“Ask Brianna” is a column from NerdWallet for 20-somethings or anyone else starting out. I’m here to help you manage your money, find a job and pay off student loans — all the real-world stuff no one taught us how to do in college. Send your questions about postgrad life to [email protected]
You’re not supposed to know everything. Those of us who survived our 20s tend to forget that when we’re anxiously peddling advice to young adults. Growing up is mostly about learning, and, yes, sometimes making mistakes along the way.

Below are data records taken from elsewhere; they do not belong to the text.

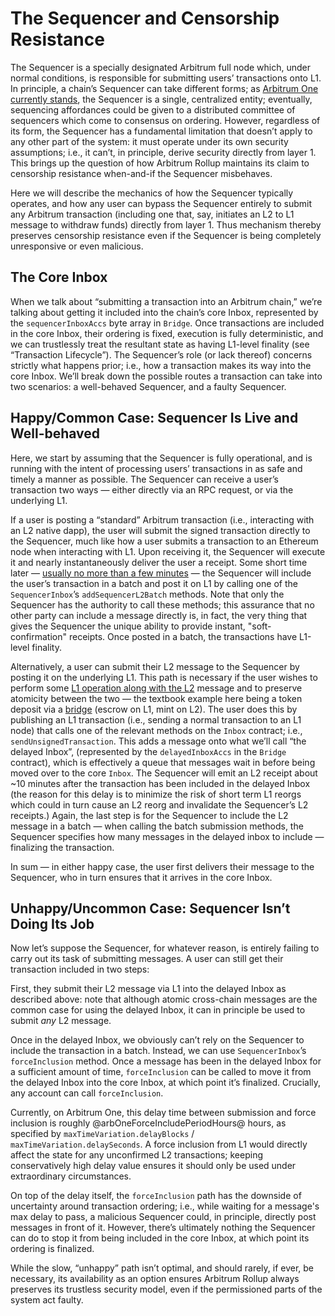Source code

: # The Sequencer and Censorship Resistance

The Sequencer is a specially designated Arbitrum full node which, under normal conditions, is responsible for submitting users’ transactions onto L1. In principle, a chain’s Sequencer can take different forms; as [Arbitrum One currently stands](https://docs.arbitrum.foundation/state-of-progressive-decentralization), the Sequencer is a single, centralized entity; eventually, sequencing affordances could be given to a distributed committee of sequencers which come to consensus on ordering. However, regardless of its form, the Sequencer has a fundamental limitation that doesn’t apply to any other part of the system: it must operate under its own security assumptions; i.e., it can’t, in principle, derive security directly from layer 1. This brings up the question of how Arbitrum Rollup maintains its claim to censorship resistance when-and-if the Sequencer misbehaves.

Here we will describe the mechanics of how the Sequencer typically operates, and how any user can bypass the Sequencer entirely to submit any Arbitrum transaction (including one that, say, initiates an L2 to L1 message to withdraw funds) directly from layer 1. Thus mechanism thereby preserves censorship resistance even if the Sequencer is being completely unresponsive or even malicious.

## The Core Inbox

When we talk about “submitting a transaction into an Arbitrum chain,” we’re talking about getting it included into the chain’s core Inbox, represented by the `sequencerInboxAccs` byte array in `Bridge`. Once transactions are included in the core Inbox, their ordering is fixed, execution is fully deterministic, and we can trustlessly treat the resultant state as having L1-level finality (see “Transaction Lifecycle”). The Sequencer’s role (or lack thereof) concerns strictly what happens prior; i.e., how a transaction makes its way into the core Inbox. We’ll break down the possible routes a transaction can take into two scenarios: a well-behaved Sequencer, and a faulty Sequencer.

## Happy/Common Case: Sequencer Is Live and Well-behaved

Here, we start by assuming that the Sequencer is fully operational, and is running with the intent of processing users’ transactions in as safe and timely a manner as possible. The Sequencer can receive a user’s transaction two ways — either directly via an RPC request, or via the underlying L1.

If a user is posting a “standard” Arbitrum transaction (i.e., interacting with an L2 native dapp), the user will submit the signed transaction directly to the Sequencer, much like how a user submits a transaction to an Ethereum node when interacting with L1. Upon receiving it, the Sequencer will execute it and nearly instantaneously deliver the user a receipt. Some short time later — [usually no more than a few minutes](https://arbiscan.io/batches) — the Sequencer will include the user’s transaction in a batch and post it on L1 by calling one of the `SequencerInbox`’s `addSequencerL2Batch` methods. Note that only the Sequencer has the authority to call these methods; this assurance that no other party can include a message directly is, in fact, the very thing that gives the Sequencer the unique ability to provide instant, "soft-confirmation" receipts.
Once posted in a batch, the transactions have L1-level finality.

Alternatively, a user can submit their L2 message to the Sequencer by posting it on the underlying L1. This path is necessary if the user wishes to perform some [L1 operation along with the L2](/how-arbitrum-works/arbos/l1-l2-messaging.mdx) message and to preserve atomicity between the two — the textbook example here being a token deposit via a [bridge](/build-decentralized-apps/token-bridging/01-overview.md) (escrow on L1, mint on L2). The user does this by publishing an L1 transaction (i.e., sending a normal transaction to an L1 node) that calls one of the relevant methods on the `Inbox` contract; i.e., `sendUnsignedTransaction`. This adds a message onto what we’ll call “the delayed Inbox”, (represented by the `delayedInboxAccs` in the `Bridge` contract), which is effectively a queue that messages wait in before being moved over to the core `Inbox`. The Sequencer will emit an L2 receipt about ~10 minutes after the transaction has been included in the delayed Inbox (the reason for this delay is to minimize the risk of short term L1 reorgs which could in turn cause an L2 reorg and invalidate the Sequencer’s L2 receipts.) Again, the last step is for the Sequencer to include the L2 message in a batch — when calling the batch submission methods, the Sequencer specifies how many messages in the delayed inbox to include — finalizing the transaction.

In sum — in either happy case, the user first delivers their message to the Sequencer, who in turn ensures that it arrives in the core Inbox.

## Unhappy/Uncommon Case: Sequencer Isn’t Doing Its Job

Now let’s suppose the Sequencer, for whatever reason, is entirely failing to carry out its task of submitting messages. A user can still get their transaction included in two steps:

First, they submit their L2 message via L1 into the delayed Inbox as described above: note that although atomic cross-chain messages are the common case for using the delayed Inbox, it can in principle be used to submit _any_ L2 message.

Once in the delayed Inbox, we obviously can’t rely on the Sequencer to include the transaction in a batch. Instead, we can use `SequencerInbox`’s `forceInclusion` method. Once a message has been in the delayed Inbox for a sufficient amount of time, `forceInclusion` can be called to move it from the delayed Inbox into the core Inbox, at which point it’s finalized. Crucially, any account can call `forceInclusion`.

Currently, on Arbitrum One, this delay time between submission and force inclusion is roughly @arbOneForceIncludePeriodHours@ hours, as specified by `maxTimeVariation.delayBlocks` / `maxTimeVariation.delaySeconds`. A force inclusion from L1 would directly affect the state for any unconfirmed L2 transactions; keeping conservatively high delay value ensures it should only be used under extraordinary circumstances.

On top of the delay itself, the `forceInclusion` path has the downside of uncertainty around transaction ordering; i.e., while waiting for a message's max delay to pass, a malicious Sequencer could, in principle, directly post messages in front of it. However, there’s ultimately nothing the Sequencer can do to stop it from being included in the core Inbox, at which point its ordering is finalized.

While the slow, “unhappy” path isn’t optimal, and should rarely, if ever, be necessary, its availability as an option ensures Arbitrum Rollup always preserves its trustless security model, even if the permissioned parts of the system act faulty.
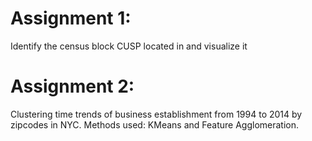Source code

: # Assignment 1:
Identify the census block CUSP located in and visualize it
# Assignment 2:
Clustering time trends of business establishment from 1994 to 2014 by zipcodes in NYC. Methods used: KMeans and Feature Agglomeration.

It’s good to be aware of some of the more egregious errors, though — especially in an area like finance, where a few solid habits and strategies will pay off again and again. These are the five most common mistakes 20-somethings make; post them on your fridge and do your best to sidestep them.
1. Ignoring your financial flow
At your first job, and whenever you get a new one, it will take a few paychecks to notice how much money actually hits your bank account after taxes and deductions like health insurance. And your earnings can easily evaporate if you don’t pay attention.
“It’s not what you make; it’s what you get to keep that counts,” says John Gajkowski, co-founder of Money Managers Financial Group in Oak Brook, Illinois.
Use a budgeting app or choose one way to make all your purchases — a debit card or a credit card that you pay off each month — so you can easily track spending. Say you notice you’re really going to town on Lyft and Uber. Designate one weekend a month when you can hail a cab to your heart’s content, and use public transportation or other means the rest of the time.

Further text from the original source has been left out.